→ Recorded data
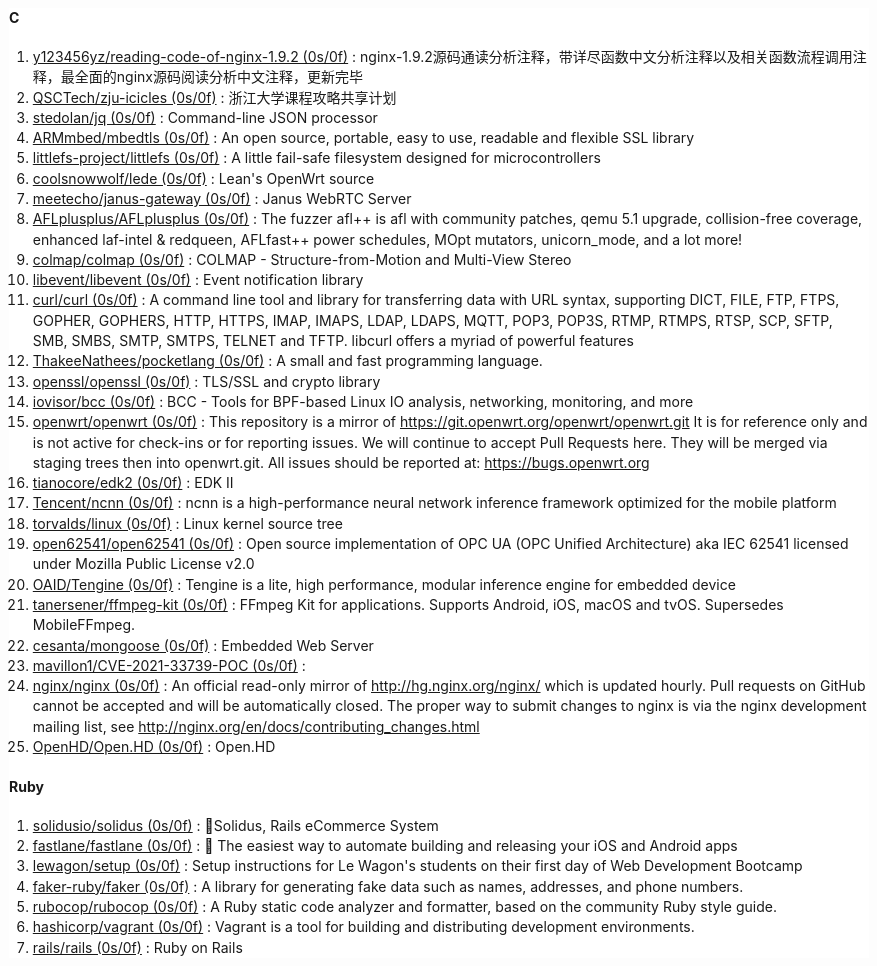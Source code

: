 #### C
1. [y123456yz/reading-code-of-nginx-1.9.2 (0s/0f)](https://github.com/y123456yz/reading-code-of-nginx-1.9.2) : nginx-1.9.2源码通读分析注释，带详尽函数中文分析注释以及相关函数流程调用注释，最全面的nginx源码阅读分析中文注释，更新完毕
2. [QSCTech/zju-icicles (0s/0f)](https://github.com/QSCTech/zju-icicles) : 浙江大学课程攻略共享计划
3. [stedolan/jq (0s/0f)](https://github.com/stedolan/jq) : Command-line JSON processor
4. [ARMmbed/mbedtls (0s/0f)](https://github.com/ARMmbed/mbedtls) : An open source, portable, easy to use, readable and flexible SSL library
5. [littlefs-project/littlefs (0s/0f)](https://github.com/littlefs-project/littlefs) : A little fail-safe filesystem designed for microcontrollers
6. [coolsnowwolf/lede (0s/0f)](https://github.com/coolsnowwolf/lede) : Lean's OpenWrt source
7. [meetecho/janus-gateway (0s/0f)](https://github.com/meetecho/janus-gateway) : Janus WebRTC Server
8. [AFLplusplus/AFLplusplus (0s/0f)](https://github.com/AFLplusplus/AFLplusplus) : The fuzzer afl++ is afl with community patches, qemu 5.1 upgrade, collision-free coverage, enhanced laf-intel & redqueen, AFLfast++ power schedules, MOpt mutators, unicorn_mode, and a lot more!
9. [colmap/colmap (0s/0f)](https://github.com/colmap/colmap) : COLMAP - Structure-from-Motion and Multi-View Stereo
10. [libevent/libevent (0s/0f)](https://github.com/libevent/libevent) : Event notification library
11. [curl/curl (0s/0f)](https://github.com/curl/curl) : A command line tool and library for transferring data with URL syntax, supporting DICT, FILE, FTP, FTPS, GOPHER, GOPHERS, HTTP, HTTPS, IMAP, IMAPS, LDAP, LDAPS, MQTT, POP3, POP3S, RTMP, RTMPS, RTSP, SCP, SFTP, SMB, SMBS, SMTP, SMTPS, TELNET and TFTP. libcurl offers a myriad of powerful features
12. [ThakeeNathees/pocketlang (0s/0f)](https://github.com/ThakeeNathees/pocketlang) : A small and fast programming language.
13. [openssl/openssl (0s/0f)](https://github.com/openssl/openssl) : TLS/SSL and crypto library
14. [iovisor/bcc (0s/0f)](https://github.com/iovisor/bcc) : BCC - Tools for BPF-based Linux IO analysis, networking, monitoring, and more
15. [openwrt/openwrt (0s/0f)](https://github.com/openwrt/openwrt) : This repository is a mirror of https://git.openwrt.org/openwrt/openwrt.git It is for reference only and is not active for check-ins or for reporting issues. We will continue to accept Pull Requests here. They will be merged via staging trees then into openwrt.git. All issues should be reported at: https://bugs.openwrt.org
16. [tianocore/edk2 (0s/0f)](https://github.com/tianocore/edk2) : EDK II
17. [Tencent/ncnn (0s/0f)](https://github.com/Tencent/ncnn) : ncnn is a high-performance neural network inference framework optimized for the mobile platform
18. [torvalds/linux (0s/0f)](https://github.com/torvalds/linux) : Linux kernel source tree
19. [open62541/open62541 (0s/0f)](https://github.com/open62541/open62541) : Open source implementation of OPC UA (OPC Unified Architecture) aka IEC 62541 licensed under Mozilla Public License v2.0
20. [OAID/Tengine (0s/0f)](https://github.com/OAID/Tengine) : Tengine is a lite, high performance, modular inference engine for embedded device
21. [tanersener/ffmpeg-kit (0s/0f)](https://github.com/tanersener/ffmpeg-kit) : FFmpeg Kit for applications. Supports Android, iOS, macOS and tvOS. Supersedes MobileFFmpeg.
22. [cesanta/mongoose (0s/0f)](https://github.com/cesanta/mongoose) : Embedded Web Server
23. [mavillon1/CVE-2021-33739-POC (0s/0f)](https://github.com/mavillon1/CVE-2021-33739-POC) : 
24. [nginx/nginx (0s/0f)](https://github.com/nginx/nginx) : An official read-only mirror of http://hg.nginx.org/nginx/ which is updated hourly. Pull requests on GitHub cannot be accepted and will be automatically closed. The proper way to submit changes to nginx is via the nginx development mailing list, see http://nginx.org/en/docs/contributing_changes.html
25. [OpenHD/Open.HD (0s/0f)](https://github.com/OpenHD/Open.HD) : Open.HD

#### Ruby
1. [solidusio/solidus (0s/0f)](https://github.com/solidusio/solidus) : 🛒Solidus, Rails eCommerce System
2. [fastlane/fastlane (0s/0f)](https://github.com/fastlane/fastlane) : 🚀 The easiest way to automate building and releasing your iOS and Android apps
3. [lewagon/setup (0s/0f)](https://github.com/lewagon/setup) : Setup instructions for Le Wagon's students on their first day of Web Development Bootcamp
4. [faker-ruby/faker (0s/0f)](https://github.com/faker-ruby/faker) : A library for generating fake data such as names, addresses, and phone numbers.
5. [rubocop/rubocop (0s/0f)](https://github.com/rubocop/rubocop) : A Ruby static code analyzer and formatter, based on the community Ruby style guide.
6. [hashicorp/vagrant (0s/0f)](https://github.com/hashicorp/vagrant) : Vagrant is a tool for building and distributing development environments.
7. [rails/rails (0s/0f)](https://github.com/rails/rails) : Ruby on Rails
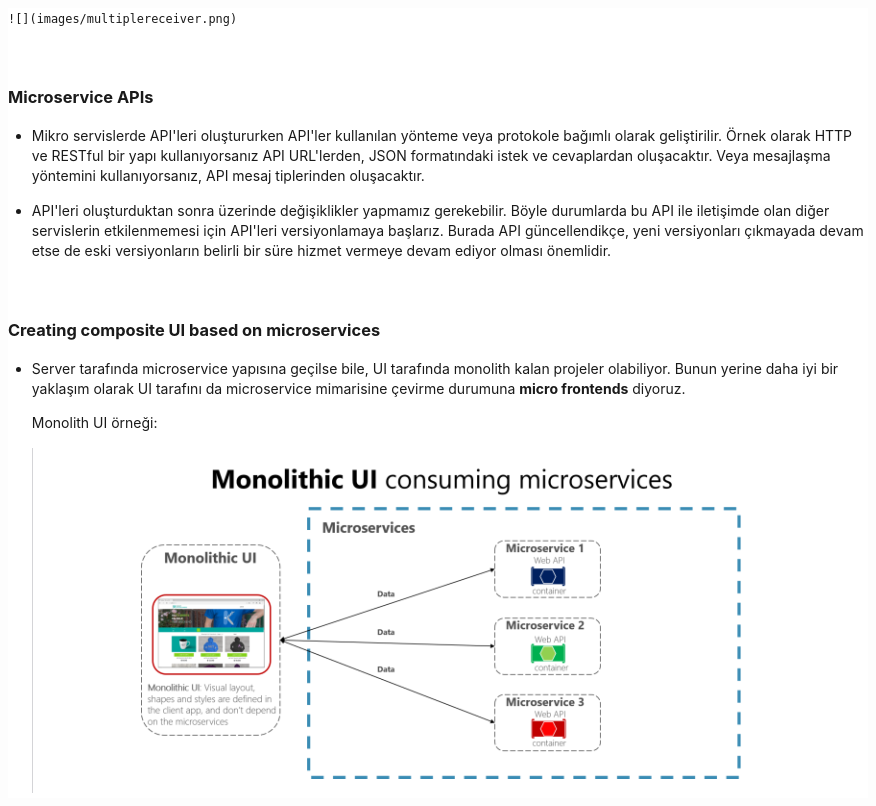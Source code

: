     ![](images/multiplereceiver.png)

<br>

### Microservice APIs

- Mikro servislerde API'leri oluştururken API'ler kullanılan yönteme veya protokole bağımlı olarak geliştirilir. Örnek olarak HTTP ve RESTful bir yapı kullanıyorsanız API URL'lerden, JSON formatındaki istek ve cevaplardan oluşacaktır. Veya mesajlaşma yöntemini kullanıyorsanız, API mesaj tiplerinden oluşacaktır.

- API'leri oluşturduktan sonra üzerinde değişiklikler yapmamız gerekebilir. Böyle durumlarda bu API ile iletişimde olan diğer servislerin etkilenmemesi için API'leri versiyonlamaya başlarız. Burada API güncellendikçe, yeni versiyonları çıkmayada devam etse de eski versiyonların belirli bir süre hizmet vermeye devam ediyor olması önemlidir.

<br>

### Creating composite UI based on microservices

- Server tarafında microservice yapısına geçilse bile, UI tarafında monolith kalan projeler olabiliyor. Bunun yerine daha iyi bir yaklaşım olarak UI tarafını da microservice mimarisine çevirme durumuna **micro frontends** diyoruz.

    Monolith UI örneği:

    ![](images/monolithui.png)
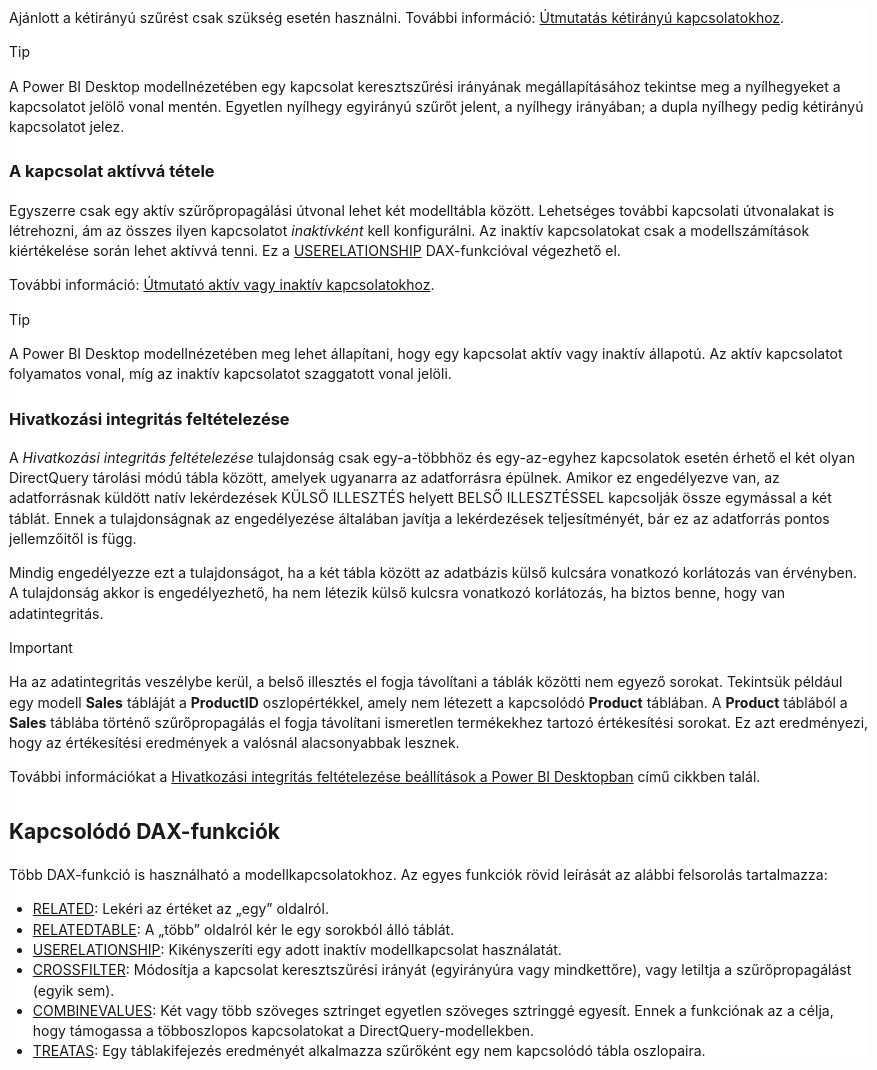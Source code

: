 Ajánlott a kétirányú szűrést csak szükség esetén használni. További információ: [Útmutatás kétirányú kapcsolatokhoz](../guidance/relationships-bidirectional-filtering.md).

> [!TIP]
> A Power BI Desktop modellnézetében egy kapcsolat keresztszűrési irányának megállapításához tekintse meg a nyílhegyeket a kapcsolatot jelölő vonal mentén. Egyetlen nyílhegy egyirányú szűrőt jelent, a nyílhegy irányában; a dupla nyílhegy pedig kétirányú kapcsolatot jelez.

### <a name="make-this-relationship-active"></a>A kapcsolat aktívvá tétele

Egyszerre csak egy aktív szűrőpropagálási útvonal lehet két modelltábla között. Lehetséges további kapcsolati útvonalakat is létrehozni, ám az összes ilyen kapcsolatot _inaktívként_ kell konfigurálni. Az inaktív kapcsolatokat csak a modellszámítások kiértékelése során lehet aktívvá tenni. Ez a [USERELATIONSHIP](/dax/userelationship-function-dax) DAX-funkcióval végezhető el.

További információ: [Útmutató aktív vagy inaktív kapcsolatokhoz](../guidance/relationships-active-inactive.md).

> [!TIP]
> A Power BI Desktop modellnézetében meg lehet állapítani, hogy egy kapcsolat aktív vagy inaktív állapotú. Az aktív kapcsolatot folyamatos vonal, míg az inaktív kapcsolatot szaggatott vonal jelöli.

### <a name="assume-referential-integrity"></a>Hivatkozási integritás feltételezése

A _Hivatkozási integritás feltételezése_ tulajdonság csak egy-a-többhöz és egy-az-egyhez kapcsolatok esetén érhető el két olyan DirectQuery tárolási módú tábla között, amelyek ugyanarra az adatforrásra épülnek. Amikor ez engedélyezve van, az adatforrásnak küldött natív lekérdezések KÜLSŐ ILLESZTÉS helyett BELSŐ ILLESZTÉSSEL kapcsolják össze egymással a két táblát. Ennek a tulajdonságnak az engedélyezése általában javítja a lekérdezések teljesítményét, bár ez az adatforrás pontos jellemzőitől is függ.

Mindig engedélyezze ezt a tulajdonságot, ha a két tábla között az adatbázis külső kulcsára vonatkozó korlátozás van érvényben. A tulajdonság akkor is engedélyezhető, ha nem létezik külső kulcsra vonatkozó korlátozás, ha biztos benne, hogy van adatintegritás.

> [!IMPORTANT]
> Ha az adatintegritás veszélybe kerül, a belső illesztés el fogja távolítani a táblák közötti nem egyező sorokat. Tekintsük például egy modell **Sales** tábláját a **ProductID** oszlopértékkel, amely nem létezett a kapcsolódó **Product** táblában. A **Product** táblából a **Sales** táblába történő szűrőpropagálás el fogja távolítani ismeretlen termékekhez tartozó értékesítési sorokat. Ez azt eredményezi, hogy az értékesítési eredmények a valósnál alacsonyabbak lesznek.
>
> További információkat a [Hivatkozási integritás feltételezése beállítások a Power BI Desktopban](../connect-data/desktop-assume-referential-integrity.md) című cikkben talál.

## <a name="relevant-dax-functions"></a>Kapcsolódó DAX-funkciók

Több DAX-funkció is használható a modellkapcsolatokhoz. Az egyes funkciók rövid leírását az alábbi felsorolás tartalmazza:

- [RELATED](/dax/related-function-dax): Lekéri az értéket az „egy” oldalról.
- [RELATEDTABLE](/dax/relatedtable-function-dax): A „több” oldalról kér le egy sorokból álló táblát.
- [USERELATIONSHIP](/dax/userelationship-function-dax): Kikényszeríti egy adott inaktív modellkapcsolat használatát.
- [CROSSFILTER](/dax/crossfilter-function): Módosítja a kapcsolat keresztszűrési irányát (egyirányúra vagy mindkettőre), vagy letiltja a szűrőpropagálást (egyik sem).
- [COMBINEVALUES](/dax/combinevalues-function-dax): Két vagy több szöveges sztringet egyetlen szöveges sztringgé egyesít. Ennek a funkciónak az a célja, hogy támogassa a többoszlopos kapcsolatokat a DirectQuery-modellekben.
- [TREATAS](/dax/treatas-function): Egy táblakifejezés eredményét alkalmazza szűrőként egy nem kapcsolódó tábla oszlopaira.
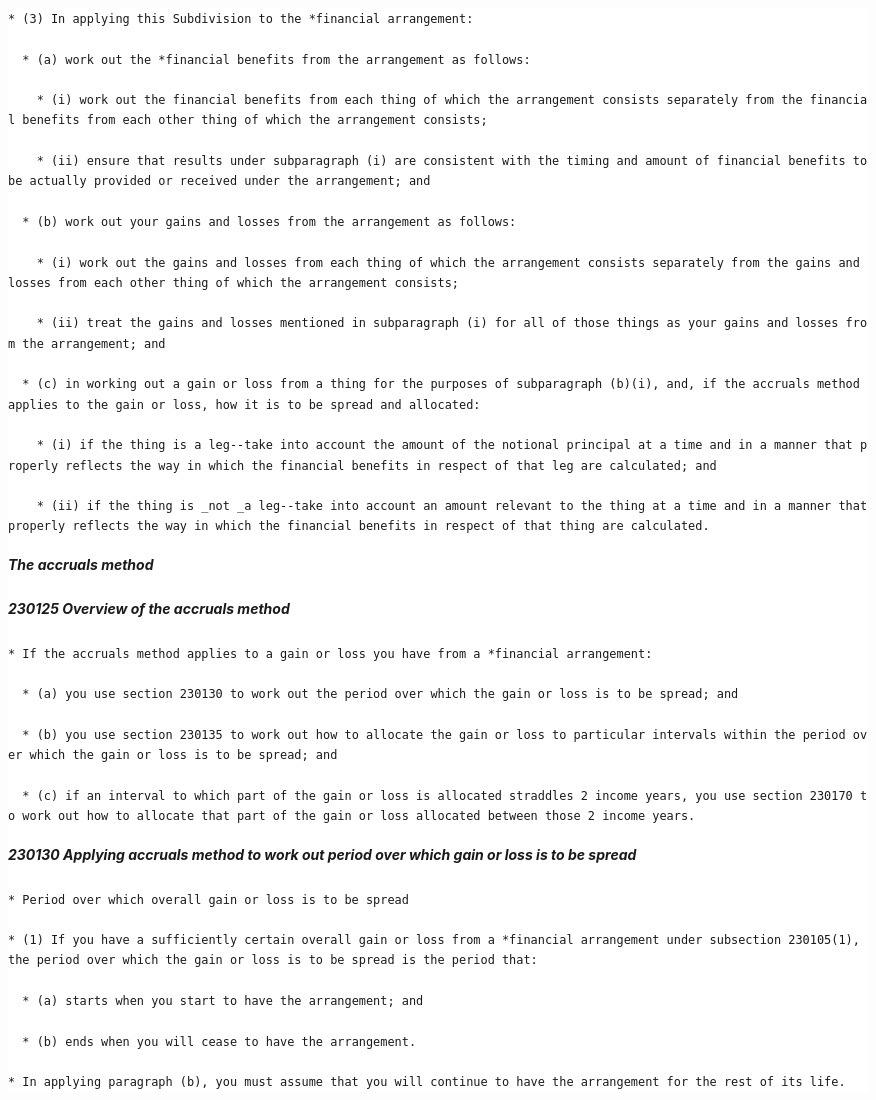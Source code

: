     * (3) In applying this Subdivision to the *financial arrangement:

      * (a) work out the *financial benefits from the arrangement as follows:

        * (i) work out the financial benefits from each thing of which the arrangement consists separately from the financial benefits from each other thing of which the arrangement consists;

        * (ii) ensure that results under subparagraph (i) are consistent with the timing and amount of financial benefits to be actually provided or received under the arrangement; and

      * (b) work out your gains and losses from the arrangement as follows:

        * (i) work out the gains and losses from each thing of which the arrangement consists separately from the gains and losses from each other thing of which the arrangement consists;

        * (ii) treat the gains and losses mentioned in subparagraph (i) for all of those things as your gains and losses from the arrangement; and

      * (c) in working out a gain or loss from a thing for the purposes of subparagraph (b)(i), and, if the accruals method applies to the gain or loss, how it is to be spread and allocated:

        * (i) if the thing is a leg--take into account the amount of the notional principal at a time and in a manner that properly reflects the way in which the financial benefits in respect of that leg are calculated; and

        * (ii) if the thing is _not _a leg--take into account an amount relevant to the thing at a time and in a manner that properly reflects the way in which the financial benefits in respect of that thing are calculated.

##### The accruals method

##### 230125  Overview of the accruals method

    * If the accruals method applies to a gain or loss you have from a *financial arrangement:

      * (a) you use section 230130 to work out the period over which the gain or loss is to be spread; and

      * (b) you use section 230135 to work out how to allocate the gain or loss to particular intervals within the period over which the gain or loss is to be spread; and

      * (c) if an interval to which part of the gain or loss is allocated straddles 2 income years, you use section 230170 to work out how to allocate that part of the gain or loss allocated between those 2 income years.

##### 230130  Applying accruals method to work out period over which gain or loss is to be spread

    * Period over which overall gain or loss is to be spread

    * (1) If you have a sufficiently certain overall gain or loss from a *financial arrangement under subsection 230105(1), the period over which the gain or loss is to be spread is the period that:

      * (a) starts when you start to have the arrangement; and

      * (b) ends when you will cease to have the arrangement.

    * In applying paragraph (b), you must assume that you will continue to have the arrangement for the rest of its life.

→ Directions for this task
With pictures excluded, reproduce exactly the lines above from the one containing "distributing development environments." down to the one containing "- Mikro servislerde", those two included.

→ Written answer
6. [hashicorp/vagrant (0s/0f)](https://github.com/hashicorp/vagrant) : Vagrant is a tool for building and distributing development environments.
7. [rails/rails (0s/0f)](https://github.com/rails/rails) : Ruby on Rails
Source code

:     ![](images/multiplereceiver.png)

<br>

### Microservice APIs

- Mikro servislerde API'leri oluştururken API'ler kullanılan yönteme veya protokole bağımlı olarak geliştirilir. Örnek olarak HTTP ve RESTful bir yapı kullanıyorsanız API URL'lerden, JSON formatındaki istek ve cevaplardan oluşacaktır. Veya mesajlaşma yöntemini kullanıyorsanız, API mesaj tiplerinden oluşacaktır.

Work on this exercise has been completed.